YOUR OBJECTIVE: Among the entries below, count the lines containing the string "formatted". Only the count is needed.

*** RAW DATA ***

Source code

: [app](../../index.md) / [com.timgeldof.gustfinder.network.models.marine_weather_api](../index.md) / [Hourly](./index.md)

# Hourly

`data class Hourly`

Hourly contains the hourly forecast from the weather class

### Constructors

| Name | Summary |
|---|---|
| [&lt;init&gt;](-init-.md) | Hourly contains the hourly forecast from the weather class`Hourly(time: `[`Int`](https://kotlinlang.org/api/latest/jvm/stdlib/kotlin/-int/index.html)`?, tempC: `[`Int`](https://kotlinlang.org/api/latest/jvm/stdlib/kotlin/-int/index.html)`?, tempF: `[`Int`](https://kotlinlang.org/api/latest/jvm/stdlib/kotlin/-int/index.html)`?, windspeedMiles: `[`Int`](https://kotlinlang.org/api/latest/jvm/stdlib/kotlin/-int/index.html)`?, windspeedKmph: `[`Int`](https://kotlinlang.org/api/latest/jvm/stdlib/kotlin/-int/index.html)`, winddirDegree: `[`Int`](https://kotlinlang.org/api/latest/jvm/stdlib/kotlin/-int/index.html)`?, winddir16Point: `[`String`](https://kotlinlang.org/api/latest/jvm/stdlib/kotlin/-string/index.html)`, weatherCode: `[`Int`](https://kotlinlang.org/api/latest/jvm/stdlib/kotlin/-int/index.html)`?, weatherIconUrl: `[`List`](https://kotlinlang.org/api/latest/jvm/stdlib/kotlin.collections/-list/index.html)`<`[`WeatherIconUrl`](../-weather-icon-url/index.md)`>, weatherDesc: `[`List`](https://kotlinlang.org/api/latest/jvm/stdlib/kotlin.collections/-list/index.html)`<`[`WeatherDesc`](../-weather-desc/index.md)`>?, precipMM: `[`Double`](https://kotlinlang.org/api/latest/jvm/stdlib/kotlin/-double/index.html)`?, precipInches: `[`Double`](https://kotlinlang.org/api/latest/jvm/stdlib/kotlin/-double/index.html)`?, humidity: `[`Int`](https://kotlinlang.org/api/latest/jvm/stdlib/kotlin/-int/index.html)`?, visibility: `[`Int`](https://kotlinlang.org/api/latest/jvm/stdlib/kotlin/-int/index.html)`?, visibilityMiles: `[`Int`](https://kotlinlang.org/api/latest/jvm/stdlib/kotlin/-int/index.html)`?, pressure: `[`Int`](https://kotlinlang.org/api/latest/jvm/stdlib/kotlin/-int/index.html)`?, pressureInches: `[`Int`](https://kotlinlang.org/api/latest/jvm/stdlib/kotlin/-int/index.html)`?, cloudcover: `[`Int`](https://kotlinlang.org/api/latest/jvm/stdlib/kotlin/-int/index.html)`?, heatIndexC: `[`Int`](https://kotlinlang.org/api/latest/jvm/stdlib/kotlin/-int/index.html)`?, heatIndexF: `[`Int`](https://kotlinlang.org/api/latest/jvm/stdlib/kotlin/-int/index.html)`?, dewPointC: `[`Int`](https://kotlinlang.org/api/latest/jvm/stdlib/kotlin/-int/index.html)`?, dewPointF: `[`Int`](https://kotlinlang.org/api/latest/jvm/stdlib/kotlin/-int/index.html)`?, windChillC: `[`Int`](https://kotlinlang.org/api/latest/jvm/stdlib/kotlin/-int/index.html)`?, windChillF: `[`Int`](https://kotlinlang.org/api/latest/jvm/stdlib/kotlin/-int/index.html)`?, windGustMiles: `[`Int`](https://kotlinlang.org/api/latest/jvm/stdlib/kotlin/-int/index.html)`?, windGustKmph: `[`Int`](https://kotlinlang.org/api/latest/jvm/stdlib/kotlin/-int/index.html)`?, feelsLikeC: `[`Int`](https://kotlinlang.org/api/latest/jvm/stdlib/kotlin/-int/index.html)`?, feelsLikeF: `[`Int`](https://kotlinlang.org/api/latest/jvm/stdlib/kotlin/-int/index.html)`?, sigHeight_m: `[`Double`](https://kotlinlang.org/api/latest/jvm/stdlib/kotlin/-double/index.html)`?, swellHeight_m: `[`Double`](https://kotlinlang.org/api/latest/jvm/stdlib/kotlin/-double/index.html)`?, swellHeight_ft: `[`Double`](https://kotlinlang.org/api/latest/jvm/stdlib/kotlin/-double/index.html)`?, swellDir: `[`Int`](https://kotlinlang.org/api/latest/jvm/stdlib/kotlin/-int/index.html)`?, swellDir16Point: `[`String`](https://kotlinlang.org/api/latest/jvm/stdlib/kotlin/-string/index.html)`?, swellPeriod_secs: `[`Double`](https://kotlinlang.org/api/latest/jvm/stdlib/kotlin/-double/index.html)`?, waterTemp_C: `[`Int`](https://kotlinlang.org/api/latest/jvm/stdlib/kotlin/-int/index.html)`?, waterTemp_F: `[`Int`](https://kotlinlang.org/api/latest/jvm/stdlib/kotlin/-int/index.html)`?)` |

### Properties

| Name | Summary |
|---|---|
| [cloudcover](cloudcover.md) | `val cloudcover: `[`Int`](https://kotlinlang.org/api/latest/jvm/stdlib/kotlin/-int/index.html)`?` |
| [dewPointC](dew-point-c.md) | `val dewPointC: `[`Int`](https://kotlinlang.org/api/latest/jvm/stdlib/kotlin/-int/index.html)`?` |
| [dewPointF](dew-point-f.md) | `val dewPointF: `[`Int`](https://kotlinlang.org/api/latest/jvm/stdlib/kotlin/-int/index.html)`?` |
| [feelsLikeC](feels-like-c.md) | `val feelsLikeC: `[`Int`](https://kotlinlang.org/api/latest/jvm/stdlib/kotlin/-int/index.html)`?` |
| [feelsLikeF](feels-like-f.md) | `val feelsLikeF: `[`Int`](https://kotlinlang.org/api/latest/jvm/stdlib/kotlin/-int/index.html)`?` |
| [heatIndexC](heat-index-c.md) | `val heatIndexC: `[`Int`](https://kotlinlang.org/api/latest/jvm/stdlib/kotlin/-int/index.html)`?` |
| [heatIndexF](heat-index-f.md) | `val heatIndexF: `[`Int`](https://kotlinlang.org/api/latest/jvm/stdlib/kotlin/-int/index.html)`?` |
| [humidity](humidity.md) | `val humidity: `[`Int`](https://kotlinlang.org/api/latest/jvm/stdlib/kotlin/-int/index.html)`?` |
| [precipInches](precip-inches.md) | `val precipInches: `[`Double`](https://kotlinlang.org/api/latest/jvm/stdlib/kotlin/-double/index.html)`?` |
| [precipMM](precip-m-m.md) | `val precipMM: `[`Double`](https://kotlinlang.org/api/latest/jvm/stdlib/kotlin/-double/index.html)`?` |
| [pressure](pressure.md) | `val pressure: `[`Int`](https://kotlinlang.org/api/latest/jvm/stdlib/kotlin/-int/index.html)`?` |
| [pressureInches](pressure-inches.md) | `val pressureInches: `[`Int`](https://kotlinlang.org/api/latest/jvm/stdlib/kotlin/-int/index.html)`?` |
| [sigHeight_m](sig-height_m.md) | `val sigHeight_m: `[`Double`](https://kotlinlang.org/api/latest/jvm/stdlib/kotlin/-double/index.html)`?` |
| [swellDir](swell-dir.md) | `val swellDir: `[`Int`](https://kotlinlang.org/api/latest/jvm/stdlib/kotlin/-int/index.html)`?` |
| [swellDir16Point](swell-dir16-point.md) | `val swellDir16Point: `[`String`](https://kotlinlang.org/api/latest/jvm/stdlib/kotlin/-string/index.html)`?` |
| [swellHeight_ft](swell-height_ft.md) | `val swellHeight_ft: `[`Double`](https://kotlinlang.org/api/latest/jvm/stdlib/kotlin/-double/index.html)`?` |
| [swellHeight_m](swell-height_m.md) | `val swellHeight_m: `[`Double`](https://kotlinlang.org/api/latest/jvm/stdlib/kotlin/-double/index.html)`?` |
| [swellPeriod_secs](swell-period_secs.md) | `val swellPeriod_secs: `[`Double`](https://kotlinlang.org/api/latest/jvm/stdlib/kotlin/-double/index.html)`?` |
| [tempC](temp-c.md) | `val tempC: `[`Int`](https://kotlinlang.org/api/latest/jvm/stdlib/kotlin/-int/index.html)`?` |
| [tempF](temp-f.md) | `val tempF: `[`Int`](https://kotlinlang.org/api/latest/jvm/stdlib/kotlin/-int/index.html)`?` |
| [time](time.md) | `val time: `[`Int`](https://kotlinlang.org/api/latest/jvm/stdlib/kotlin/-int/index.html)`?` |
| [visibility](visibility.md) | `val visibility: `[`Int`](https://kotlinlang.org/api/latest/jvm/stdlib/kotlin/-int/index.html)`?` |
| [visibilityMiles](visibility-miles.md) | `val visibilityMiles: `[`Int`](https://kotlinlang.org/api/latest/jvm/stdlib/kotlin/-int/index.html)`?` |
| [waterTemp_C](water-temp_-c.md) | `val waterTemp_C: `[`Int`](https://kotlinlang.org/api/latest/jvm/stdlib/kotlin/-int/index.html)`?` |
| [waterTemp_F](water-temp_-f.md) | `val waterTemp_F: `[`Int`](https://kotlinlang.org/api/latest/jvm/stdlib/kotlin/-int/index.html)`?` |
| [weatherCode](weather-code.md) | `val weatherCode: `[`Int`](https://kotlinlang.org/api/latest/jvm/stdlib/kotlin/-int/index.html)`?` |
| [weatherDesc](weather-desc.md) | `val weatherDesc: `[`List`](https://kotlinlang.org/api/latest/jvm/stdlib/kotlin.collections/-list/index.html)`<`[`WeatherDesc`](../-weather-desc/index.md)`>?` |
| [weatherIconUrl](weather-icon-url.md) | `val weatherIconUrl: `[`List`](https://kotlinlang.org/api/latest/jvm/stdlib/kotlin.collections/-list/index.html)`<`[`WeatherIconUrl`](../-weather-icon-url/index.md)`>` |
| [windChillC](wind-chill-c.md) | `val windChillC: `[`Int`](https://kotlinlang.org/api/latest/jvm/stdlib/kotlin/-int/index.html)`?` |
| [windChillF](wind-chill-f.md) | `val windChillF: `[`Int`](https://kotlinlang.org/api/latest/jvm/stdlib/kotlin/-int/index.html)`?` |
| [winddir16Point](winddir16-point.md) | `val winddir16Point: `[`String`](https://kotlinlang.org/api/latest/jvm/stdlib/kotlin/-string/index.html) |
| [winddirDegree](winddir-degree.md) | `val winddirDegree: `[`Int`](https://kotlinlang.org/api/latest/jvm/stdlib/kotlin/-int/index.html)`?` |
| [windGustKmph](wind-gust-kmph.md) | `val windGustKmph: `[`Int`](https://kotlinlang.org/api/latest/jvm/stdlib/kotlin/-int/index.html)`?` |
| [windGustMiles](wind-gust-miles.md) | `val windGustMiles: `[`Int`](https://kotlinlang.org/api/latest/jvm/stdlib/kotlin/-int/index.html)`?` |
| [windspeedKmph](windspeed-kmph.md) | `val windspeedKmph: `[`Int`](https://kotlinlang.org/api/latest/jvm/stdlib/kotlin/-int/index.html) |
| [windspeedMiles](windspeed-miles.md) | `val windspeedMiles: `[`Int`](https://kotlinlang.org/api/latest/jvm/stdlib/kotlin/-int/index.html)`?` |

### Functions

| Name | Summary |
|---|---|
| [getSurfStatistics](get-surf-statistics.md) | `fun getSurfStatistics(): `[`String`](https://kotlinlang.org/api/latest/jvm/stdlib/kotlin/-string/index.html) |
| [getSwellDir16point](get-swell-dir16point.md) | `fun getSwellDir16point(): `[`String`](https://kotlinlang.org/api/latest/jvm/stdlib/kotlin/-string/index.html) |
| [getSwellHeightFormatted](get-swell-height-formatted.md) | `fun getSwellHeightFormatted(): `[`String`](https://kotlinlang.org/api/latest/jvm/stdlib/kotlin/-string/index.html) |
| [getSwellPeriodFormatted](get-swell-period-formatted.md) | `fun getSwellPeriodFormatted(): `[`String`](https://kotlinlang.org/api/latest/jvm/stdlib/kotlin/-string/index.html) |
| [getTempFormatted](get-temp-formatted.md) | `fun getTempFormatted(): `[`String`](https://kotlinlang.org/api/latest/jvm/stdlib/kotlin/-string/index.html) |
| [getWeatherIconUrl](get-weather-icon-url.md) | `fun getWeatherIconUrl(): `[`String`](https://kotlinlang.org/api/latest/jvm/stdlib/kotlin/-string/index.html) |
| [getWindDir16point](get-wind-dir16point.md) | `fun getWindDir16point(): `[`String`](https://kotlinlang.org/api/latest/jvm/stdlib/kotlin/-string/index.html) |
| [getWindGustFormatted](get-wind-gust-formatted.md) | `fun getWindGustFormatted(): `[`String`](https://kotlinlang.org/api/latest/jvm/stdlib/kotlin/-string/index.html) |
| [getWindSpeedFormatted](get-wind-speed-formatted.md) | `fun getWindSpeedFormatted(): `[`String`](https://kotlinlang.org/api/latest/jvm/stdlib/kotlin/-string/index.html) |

*** End of RAW DATA ***

RESULT OF THIS EXERCISE: 5